Unions denounced "a gross waste of money" after Croydon Council forked out £20.6m on agency and interim workers, some employed to plug gaps left by the 632 permanent staff who lost their jobs in the last five years.

The rise, up from £15.6m last year, follows a intensive redundancy drive between 2010 and 2012 in which 435 employees were made unemployed, leaving the council with a £7.5m bill for compensation packages.

It paid out a further £1.9m last year to 79 staff made redundant and 40 who took voluntary redundancy.

Onay Kasab, regional officer for Unite, described the figures as "obscene".

He said: "There have been a huge number of permanent jobs lost and yet the work still needs to be done. Those posts have been filled by agency staff.

Your Local Guardian:

Onay Kasab

"With agency and temporary staff there are the fees to the agencies and the recruitment still takes time, but unfortunately the reason local authorities do it - especially large ones like Croydon - is to maintain some kind of control over their workforce.

"The cost simply is not worth it. It is a gross waste of money."

Mr Kasab suggested social services and housing departments were most likely to rely on temporary workers.

Croydon Council spent £674,000 more than it budgeted for last year on staffing within its children in need services after it imposed a recruitment freeze, leaving gaps in its workforce which it plugged with agency workers.

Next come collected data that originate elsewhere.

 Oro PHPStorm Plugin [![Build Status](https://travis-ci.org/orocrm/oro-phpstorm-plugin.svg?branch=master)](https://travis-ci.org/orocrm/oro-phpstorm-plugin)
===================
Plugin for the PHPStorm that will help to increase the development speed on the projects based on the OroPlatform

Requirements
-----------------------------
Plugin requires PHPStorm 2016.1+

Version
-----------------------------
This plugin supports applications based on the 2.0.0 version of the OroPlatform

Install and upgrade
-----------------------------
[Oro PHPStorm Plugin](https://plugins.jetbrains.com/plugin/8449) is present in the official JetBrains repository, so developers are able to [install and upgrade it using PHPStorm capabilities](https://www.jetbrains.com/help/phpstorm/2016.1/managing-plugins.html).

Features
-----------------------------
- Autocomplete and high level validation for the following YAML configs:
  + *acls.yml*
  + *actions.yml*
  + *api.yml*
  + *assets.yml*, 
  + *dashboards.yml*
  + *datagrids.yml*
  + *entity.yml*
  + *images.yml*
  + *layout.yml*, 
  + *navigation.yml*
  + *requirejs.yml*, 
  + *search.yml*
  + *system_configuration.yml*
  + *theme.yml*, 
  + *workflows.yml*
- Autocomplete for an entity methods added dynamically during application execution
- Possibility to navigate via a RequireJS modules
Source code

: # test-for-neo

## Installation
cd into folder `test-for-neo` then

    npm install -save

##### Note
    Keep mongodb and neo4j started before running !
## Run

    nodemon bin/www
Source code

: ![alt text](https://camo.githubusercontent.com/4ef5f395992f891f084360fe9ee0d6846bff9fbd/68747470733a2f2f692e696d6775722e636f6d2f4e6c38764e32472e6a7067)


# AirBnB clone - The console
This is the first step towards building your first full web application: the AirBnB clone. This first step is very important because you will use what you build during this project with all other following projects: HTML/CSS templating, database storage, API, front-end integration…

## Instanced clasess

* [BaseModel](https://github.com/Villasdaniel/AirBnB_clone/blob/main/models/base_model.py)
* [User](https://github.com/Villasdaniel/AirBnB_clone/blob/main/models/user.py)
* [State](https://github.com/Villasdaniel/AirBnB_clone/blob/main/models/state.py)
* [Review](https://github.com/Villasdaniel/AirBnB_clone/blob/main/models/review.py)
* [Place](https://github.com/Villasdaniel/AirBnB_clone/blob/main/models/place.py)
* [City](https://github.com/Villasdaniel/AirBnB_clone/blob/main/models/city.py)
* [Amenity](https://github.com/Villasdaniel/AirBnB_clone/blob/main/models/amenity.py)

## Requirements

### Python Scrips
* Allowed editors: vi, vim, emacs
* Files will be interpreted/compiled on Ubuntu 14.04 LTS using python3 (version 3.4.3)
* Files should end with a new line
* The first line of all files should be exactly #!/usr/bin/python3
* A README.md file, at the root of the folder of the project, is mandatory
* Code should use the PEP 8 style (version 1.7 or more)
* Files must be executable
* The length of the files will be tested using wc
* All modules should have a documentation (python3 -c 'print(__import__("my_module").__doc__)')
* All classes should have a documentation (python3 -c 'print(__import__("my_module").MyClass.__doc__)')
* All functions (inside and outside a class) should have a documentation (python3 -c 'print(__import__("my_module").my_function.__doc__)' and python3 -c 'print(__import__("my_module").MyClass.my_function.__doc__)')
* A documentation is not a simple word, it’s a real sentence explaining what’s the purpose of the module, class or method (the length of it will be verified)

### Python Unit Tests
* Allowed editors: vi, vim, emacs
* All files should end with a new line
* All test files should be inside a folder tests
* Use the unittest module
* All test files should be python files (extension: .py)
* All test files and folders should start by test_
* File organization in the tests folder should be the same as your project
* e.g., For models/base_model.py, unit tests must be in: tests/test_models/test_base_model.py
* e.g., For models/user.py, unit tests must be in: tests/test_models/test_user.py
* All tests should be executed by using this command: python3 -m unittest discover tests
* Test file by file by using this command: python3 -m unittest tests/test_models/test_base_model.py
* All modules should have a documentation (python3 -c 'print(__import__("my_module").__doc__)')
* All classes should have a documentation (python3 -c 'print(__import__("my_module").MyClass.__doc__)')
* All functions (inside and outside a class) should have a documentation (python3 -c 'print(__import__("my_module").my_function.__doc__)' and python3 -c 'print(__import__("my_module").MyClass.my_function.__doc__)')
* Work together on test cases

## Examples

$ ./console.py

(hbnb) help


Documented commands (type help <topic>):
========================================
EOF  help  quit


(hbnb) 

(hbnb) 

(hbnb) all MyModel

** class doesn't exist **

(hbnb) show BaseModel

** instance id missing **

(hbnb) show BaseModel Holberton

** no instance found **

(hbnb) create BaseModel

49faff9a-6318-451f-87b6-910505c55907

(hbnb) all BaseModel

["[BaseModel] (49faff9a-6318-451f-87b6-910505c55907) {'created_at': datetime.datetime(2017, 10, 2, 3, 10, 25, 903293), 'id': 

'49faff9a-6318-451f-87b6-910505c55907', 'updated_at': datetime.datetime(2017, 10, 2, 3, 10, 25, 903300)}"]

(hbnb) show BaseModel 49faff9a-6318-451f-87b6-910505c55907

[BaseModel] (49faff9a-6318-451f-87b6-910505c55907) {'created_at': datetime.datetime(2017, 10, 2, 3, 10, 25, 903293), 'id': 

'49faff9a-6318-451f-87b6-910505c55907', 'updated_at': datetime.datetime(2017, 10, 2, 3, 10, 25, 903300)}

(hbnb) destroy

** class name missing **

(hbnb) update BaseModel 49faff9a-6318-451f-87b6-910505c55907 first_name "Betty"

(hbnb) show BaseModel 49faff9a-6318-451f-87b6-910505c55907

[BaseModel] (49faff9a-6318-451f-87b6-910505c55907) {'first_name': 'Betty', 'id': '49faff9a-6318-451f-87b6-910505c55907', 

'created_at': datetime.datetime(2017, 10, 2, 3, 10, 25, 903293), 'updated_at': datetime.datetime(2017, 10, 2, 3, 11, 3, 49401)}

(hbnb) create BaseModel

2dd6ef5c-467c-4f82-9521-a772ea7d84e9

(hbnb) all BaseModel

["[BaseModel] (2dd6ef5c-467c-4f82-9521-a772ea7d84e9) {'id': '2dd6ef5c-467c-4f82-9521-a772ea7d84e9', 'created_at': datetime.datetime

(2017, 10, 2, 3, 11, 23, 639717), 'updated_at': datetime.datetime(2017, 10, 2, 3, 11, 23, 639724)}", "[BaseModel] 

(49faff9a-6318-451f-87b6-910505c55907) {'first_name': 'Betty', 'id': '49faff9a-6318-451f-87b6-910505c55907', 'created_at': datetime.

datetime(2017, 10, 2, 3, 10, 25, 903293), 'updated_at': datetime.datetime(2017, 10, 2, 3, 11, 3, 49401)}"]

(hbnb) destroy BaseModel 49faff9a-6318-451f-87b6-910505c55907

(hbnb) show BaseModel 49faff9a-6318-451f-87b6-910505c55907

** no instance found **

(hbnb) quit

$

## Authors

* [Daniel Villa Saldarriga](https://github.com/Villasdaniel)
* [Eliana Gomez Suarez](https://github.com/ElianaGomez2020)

Coun Tony Newman, leader of the council’s Labour opposition group, described the figures as "a scandal".

He said: "They have made people with will many years of experience and qualifications on the dole and then employed temporary consultants, often at two or three times the rate of pay, to do the same job.

"It shows a completely short-sighted approach and is a huge waste of both human resources, including many local people, and taxpayers’ money."

Steve O'Connell, the council's cabinet member for finance, denied the redundancy drive had left the council's workforce short.

But he said: "There will always, regretfully, be turnover of staff and sometimes that will leave gaps that would only need to be covered by agency staff over a short period without going through a complete full-time hiring process."

Your Local Guardian:

Coun Tony Newman

He added: "The council is going through a period of serious and significant change and over a period of time has employed interim staff to ensure the business runs effectively and there's continuity.

"Of course, that would include covering shortages in some areas and high-skilled specialist project work for which it would be sensible to hire agency staff as opposed to taking on permanent staff."

The council this week reported a projected overspend of £2.3m between between April and June, the first quarter of the financial year.

The largest unbudgeted outlay was a £981,000 overspend on its children-in-need service's assessment and care planning team, 78 per cent of which is staffed by agency workers.